"May every bell toll, every adhan, every call to prayer blend into a single, soaring hymn," he said, using the Arabic term for the Muslim call to prayer.
Leo is near the end of his first overseas trip as Pope, a visit to Turkey and Lebanon, ancient biblical lands where he has championed the advancement of Christian and wider religious unity, and the cause of peace.
On Tuesday, in the final appearances of his trip, he will pray at the site of a deadly 2020 port blast that shredded swathes of Beirut, then lead a Mass on the city's historic waterfront with an expected 100,000 people.
Leo has described his trip to Lebanon, racked by years of conflict, political paralysis and economic misery, as a mission of peace, and in Turkey he warned that humanity's future was at risk due to the world's ongoing bloody conflicts.
The Pope met faith leaders on Monday in the central Martyrs' Square, situated on the "green line" that divided Muslim west and Christian east Beirut during the 1975-90 civil war, and urged them to be "builders of peace".
Lebanese representatives of the Alawite and Druze communities, which have suffered through bouts of sectarian violence in neighbouring Syria this year, spoke at the event.
In the crowd, Alawite Mohammed Saleh said his community needed peace, protection and dignity.
"We ask him humbly to remember in his prayer the Alawite community in the Middle East," Saleh said.
Later on Monday about 15,000 young people gathered for an event with the 70-year-old pontiff outside the Maronite Catholic headquarters.
"There is hope within you, a gift that we adults seem to have lost. ... You have more time to dream, to plan and to do good," he said.

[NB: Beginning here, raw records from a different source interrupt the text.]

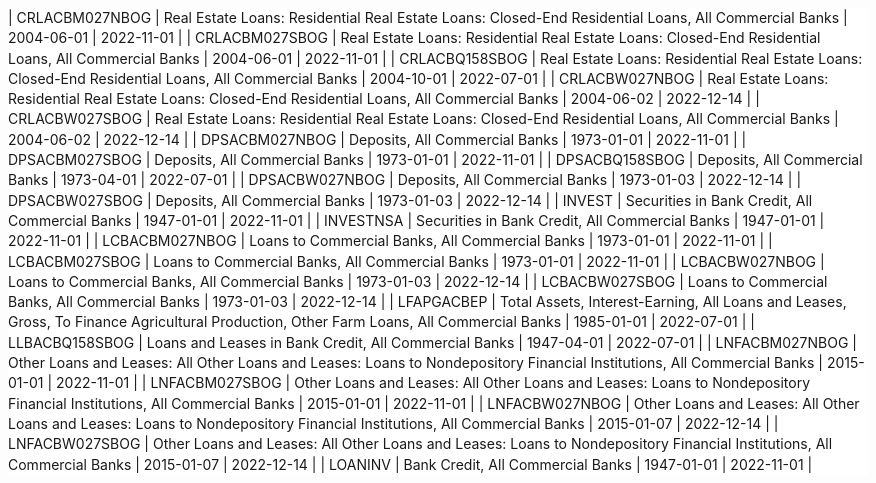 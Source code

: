 | CRLACBM027NBOG          | Real Estate Loans: Residential Real Estate Loans: Closed-End Residential Loans, All Commercial Banks                                                                                       | 2004-06-01          | 2022-11-01        |
| CRLACBM027SBOG          | Real Estate Loans: Residential Real Estate Loans: Closed-End Residential Loans, All Commercial Banks                                                                                       | 2004-06-01          | 2022-11-01        |
| CRLACBQ158SBOG          | Real Estate Loans: Residential Real Estate Loans: Closed-End Residential Loans, All Commercial Banks                                                                                       | 2004-10-01          | 2022-07-01        |
| CRLACBW027NBOG          | Real Estate Loans: Residential Real Estate Loans: Closed-End Residential Loans, All Commercial Banks                                                                                       | 2004-06-02          | 2022-12-14        |
| CRLACBW027SBOG          | Real Estate Loans: Residential Real Estate Loans: Closed-End Residential Loans, All Commercial Banks                                                                                       | 2004-06-02          | 2022-12-14        |
| DPSACBM027NBOG          | Deposits, All Commercial Banks                                                                                                                                                             | 1973-01-01          | 2022-11-01        |
| DPSACBM027SBOG          | Deposits, All Commercial Banks                                                                                                                                                             | 1973-01-01          | 2022-11-01        |
| DPSACBQ158SBOG          | Deposits, All Commercial Banks                                                                                                                                                             | 1973-04-01          | 2022-07-01        |
| DPSACBW027NBOG          | Deposits, All Commercial Banks                                                                                                                                                             | 1973-01-03          | 2022-12-14        |
| DPSACBW027SBOG          | Deposits, All Commercial Banks                                                                                                                                                             | 1973-01-03          | 2022-12-14        |
| INVEST                  | Securities in Bank Credit, All Commercial Banks                                                                                                                                            | 1947-01-01          | 2022-11-01        |
| INVESTNSA               | Securities in Bank Credit, All Commercial Banks                                                                                                                                            | 1947-01-01          | 2022-11-01        |
| LCBACBM027NBOG          | Loans to Commercial Banks, All Commercial Banks                                                                                                                                            | 1973-01-01          | 2022-11-01        |
| LCBACBM027SBOG          | Loans to Commercial Banks, All Commercial Banks                                                                                                                                            | 1973-01-01          | 2022-11-01        |
| LCBACBW027NBOG          | Loans to Commercial Banks, All Commercial Banks                                                                                                                                            | 1973-01-03          | 2022-12-14        |
| LCBACBW027SBOG          | Loans to Commercial Banks, All Commercial Banks                                                                                                                                            | 1973-01-03          | 2022-12-14        |
| LFAPGACBEP              | Total Assets, Interest-Earning, All Loans and Leases, Gross, To Finance Agricultural Production, Other Farm Loans, All Commercial Banks                                                    | 1985-01-01          | 2022-07-01        |
| LLBACBQ158SBOG          | Loans and Leases in Bank Credit, All Commercial Banks                                                                                                                                      | 1947-04-01          | 2022-07-01        |
| LNFACBM027NBOG          | Other Loans and Leases: All Other Loans and Leases: Loans to Nondepository Financial Institutions, All Commercial Banks                                                                    | 2015-01-01          | 2022-11-01        |
| LNFACBM027SBOG          | Other Loans and Leases: All Other Loans and Leases: Loans to Nondepository Financial Institutions, All Commercial Banks                                                                    | 2015-01-01          | 2022-11-01        |
| LNFACBW027NBOG          | Other Loans and Leases: All Other Loans and Leases: Loans to Nondepository Financial Institutions, All Commercial Banks                                                                    | 2015-01-07          | 2022-12-14        |
| LNFACBW027SBOG          | Other Loans and Leases: All Other Loans and Leases: Loans to Nondepository Financial Institutions, All Commercial Banks                                                                    | 2015-01-07          | 2022-12-14        |
| LOANINV                 | Bank Credit, All Commercial Banks                                                                                                                                                          | 1947-01-01          | 2022-11-01        |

Leo also visited the tomb of St Charbel, a Catholic saint revered across the region, before heading to Harissa, a Catholic shrine on a mountaintop overlooking the Mediterranean just north of Beirut.
People at the shrine, known for its towering statue of the Virgin Mary looking out towards Beirut, ululated as the pope arrived, pressing in to greet him with shouts of "Viva il Papa" (Long live the Pope).

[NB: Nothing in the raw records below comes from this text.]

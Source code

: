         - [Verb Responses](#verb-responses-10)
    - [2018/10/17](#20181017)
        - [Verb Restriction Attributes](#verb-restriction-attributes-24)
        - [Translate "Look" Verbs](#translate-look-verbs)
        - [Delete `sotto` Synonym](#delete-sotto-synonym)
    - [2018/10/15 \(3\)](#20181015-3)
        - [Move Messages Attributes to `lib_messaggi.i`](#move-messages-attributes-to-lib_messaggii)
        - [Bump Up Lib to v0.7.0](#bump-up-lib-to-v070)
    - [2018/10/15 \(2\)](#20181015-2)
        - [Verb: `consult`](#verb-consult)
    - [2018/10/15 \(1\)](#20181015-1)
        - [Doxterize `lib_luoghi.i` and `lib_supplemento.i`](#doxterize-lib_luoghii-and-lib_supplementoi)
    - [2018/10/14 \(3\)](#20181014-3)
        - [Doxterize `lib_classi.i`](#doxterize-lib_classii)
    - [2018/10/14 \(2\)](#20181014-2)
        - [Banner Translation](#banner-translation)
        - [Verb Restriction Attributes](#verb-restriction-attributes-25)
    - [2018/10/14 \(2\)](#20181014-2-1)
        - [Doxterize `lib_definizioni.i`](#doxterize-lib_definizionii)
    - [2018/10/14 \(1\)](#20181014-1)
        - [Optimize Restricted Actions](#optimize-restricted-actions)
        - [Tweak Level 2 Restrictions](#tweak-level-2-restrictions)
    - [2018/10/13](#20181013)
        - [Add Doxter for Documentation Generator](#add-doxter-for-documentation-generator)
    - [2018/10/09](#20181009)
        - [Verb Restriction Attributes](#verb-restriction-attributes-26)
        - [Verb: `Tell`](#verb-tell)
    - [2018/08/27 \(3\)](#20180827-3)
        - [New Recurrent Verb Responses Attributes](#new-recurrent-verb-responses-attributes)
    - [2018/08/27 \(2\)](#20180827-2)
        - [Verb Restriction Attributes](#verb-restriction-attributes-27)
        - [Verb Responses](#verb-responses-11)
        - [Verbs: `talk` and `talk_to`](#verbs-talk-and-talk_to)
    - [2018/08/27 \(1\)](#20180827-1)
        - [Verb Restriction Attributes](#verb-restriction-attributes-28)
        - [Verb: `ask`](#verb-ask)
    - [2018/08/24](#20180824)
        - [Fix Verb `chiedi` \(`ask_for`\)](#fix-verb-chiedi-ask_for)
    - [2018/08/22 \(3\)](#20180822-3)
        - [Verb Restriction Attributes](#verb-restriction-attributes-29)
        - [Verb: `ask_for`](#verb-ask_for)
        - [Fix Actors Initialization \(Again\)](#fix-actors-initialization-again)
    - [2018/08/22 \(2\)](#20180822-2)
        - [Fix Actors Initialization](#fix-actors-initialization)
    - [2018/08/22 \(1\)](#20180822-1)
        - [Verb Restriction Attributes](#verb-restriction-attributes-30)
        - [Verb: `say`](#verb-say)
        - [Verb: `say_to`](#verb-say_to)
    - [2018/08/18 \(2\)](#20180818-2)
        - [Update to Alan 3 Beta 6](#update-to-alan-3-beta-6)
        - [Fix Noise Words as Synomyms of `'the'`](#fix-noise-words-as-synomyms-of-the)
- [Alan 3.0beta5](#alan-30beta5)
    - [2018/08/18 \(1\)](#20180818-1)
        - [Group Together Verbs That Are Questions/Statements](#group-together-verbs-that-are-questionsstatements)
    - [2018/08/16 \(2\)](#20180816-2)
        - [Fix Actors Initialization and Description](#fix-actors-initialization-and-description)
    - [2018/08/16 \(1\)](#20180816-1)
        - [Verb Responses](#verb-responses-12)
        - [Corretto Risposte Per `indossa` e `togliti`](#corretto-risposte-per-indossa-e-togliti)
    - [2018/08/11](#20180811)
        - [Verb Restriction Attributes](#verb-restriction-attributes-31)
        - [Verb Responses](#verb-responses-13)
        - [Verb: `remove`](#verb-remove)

"We have really been waiting for the Pope's visit because it is raising our hope now," said Revreend Toni Elias, a Maronite priest from Rmeich, a Christian town close to the Israeli border. The Maronites are an eastern-rite Catholic community and the largest Christian sect in Lebanon.
Before speaking at the shrine, Leo heard testimonies from people living in Lebanon. Loren Capobres, a Filipina migrant in the country for 17 years, told Leo about her experience living through war.
The Pope said stories like hers show the need to "take a stand to ensure that no one else will have to flee from his or her country due to senseless and cruel conflicts".
Lebanon, which has the largest share of Christians in the Middle East, has been rocked by the spillover of the Gaza conflict, as Israel and the Lebanese Shi'ite Muslim militant group Hezbollah went to war, culminating in a devastating Israeli offensive.